2. Préparer Magenta GA7 conteneurs pour faire germer les graines. Pliez le papier filtre ou de serviettes en papier pour entrer dans le fond des boîtes Magenta. Ajouter ~ 25 ml d'eau déminéralisée pour chaque conteneur pour humidifier des serviettes en papier, et versez de l'eau non absorbée off. Autoclave papier humidifié contenant les boîtes pendant 20 min.
3. En utilisant 50 ml microtubes jetables, stériliser les graines dans une solution de javel commerciale à 10% (20 graines de 20-40 ml) pendant 20 min avec agitation sur un agitateur giratoire à 60 rpm.
   Remarque: Toutes les étapes ultérieures doivent être effectuées dans une hotte à flux laminaire.
4. Rincer les graines 4-7 fois à l'eau déminéralisée stérile avec agitation douce pendant 30 sec lors de chaque rinçage.
5. Placer 5-6 graines stériles entre les couches de papier plié situé dans chaque boîte Magenta stérile.
6. Incuber les graines pendant 4 jours dans les conditions suivantes: 25 ° C, 16 / 8 h de lumière: obscurité et 40 μEm ^-2 s ^-1.

II. L'introduction du gène par bombardement de particules

1. Construire des constructions de gènes en utilisant votre vecteur d'expression favori avec un gène rapporteur qui peuvent être surveillés dans les tissus vivants. Nous avons conçu un vecteur copie haute nombre d'expression utile pour le promoteur et les analyses élément promoteur. Ce vecteur contient le gène de la GFP, qui est utilisé pour visualiser promoteur / fonction élément promoteur dans les tissus transformés.
2. Autour de 1-2 h avant le bombardement, les cotylédons accise haricot de Lima de germer les semis et enlever les téguments.
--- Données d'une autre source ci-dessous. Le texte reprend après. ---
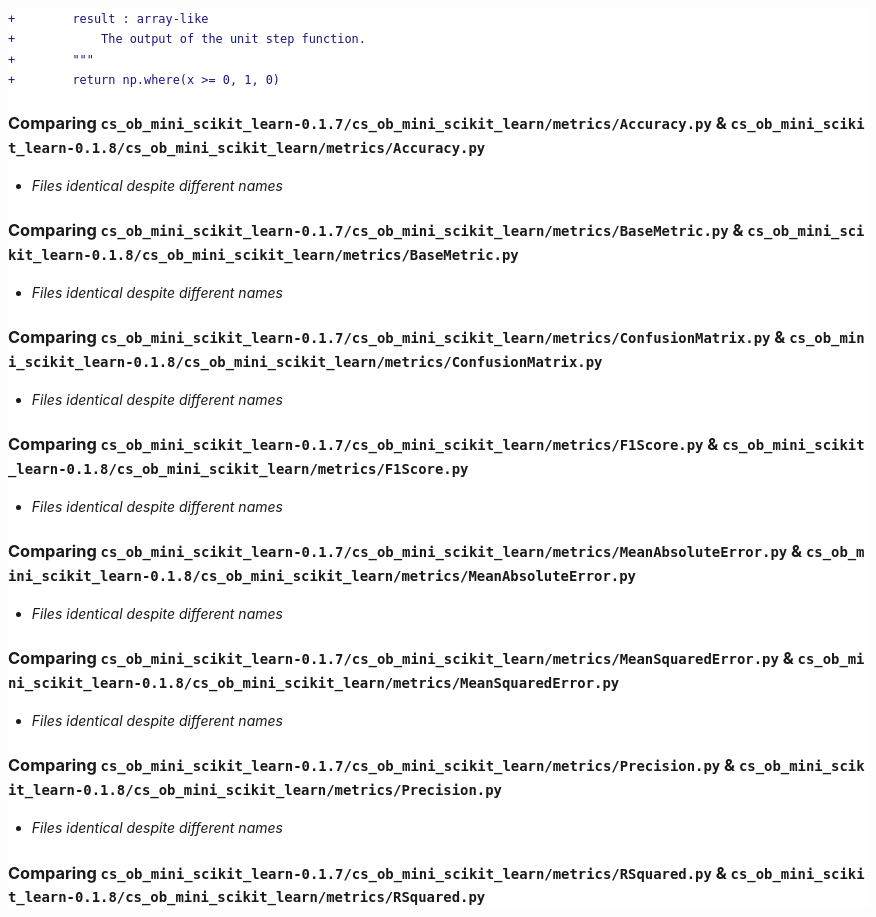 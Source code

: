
 ```diff
+        result : array-like
+            The output of the unit step function.
+        """
+        return np.where(x >= 0, 1, 0)
```

### Comparing `cs_ob_mini_scikit_learn-0.1.7/cs_ob_mini_scikit_learn/metrics/Accuracy.py` & `cs_ob_mini_scikit_learn-0.1.8/cs_ob_mini_scikit_learn/metrics/Accuracy.py`

 * *Files identical despite different names*

### Comparing `cs_ob_mini_scikit_learn-0.1.7/cs_ob_mini_scikit_learn/metrics/BaseMetric.py` & `cs_ob_mini_scikit_learn-0.1.8/cs_ob_mini_scikit_learn/metrics/BaseMetric.py`

 * *Files identical despite different names*

### Comparing `cs_ob_mini_scikit_learn-0.1.7/cs_ob_mini_scikit_learn/metrics/ConfusionMatrix.py` & `cs_ob_mini_scikit_learn-0.1.8/cs_ob_mini_scikit_learn/metrics/ConfusionMatrix.py`

 * *Files identical despite different names*

### Comparing `cs_ob_mini_scikit_learn-0.1.7/cs_ob_mini_scikit_learn/metrics/F1Score.py` & `cs_ob_mini_scikit_learn-0.1.8/cs_ob_mini_scikit_learn/metrics/F1Score.py`

 * *Files identical despite different names*

### Comparing `cs_ob_mini_scikit_learn-0.1.7/cs_ob_mini_scikit_learn/metrics/MeanAbsoluteError.py` & `cs_ob_mini_scikit_learn-0.1.8/cs_ob_mini_scikit_learn/metrics/MeanAbsoluteError.py`

 * *Files identical despite different names*

### Comparing `cs_ob_mini_scikit_learn-0.1.7/cs_ob_mini_scikit_learn/metrics/MeanSquaredError.py` & `cs_ob_mini_scikit_learn-0.1.8/cs_ob_mini_scikit_learn/metrics/MeanSquaredError.py`

 * *Files identical despite different names*

### Comparing `cs_ob_mini_scikit_learn-0.1.7/cs_ob_mini_scikit_learn/metrics/Precision.py` & `cs_ob_mini_scikit_learn-0.1.8/cs_ob_mini_scikit_learn/metrics/Precision.py`

 * *Files identical despite different names*

### Comparing `cs_ob_mini_scikit_learn-0.1.7/cs_ob_mini_scikit_learn/metrics/RSquared.py` & `cs_ob_mini_scikit_learn-0.1.8/cs_ob_mini_scikit_learn/metrics/RSquared.py`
Cotylédons adaptée pour le bombardement devrait être jaune à vert pâle, plat et exempt de tout dommage qui pourrait interférer avec l'analyse d'images supplémentaires.
3. Cotylédons Placer sur un milieu de culture contenant des sels de SGD MS ^{1, 2} vitamines B5, 3% de saccharose et de Gelrite 0,2% (pH 5,7) immédiatement après avoir été excisée.
4. Précipiter la construction d'ADN sur des particules de tungstène M10 (Sylvania, Towanda, PA, USA). Dans un tube de 0,6 ml de microcentrifugation, ajouter 25 ul particules de tungstène (particules sont remises en suspension dans l'eau stérile, 100 mg ml ^-1, juste avant l'utilisation), 5 ul d'ADN (1 pl g ^-1), 25 ul de chlorure de calcium 2,5 M (Sigma Cat-Aldrich. C3881-500G) et 10 pl 100 mM (Sigma Cat. S-2626) spermidine. Vortex brièvement pour bien mélanger tous les composants.
5. Incuber la préparation de l'ADN sur la glace pendant 5 min. Ensuite, retirer et jeter le surnageant 50 pi.
6. Resuspendre les particules enrobées d'ADN par des vortex et de retirer immédiatement une aliquote de 2 pl. Répétez cette étape de vortex à chaque fois une aliquote est retiré du tube. Particules enrobées doivent être conservés dans la glace et utilisé dans les 15 min.
7. Grâce à la partie supérieure d'un filtre à seringue, placer 2 ul particules enrobées dans le milieu de l'écran filtrant. Placez l'unité de filtration contenant des particules enrobées dans l'unité de détention filtre à l'intérieur de la chambre de canon à particules.
8. Placer un haricot de Lima cotylédons côté adaxiale sur un baffle et le lieu de la chicane dans la chambre de canon à particules. La chicane, qui se compose d'un écran de fondre au fond d'un bécher, est utilisé comme une plate-forme pour soutenir les tissus pendant le bombardement.
9. Bombardez les tissus en utilisant un canon à particules (dans cette méthodologie, nous utilisons un canon à particules simple et peu coûteux d'apports ^3, PIG, conçu dans notre laboratoire) comme suit: a) ouvrir la vanne menant à la dépression pour évacuer la chambre, b) après le vide atteint 760 mm (30 po) Hg, activer le solénoïde et la libération de l'hélium pour propulser les particules, c) après le bombardement de particules, fermer le robinet ligne de vide et de relâcher le vide à l'aide de la soupape d'échappement. La pression d'hélium utilisé pour accélérer des particules est de 50 psi.
10. Après le vide est libéré, ouvrez la porte de la chambre pour récupérer les cotylédons bombardés et retourner le cotylédon, côté adaxiale place, au milieu de culture SGD.
    
    Note: Pour la quantification et le profilage d'expression, nous avons l'habitude bombardent un minimum de trois cotylédons pour chaque construction d'ADN. Un contrôle positif, qui est habituellement un ADNconstruction qui donne un profil bien étudié l'expression des gènes, est compris comme une référence.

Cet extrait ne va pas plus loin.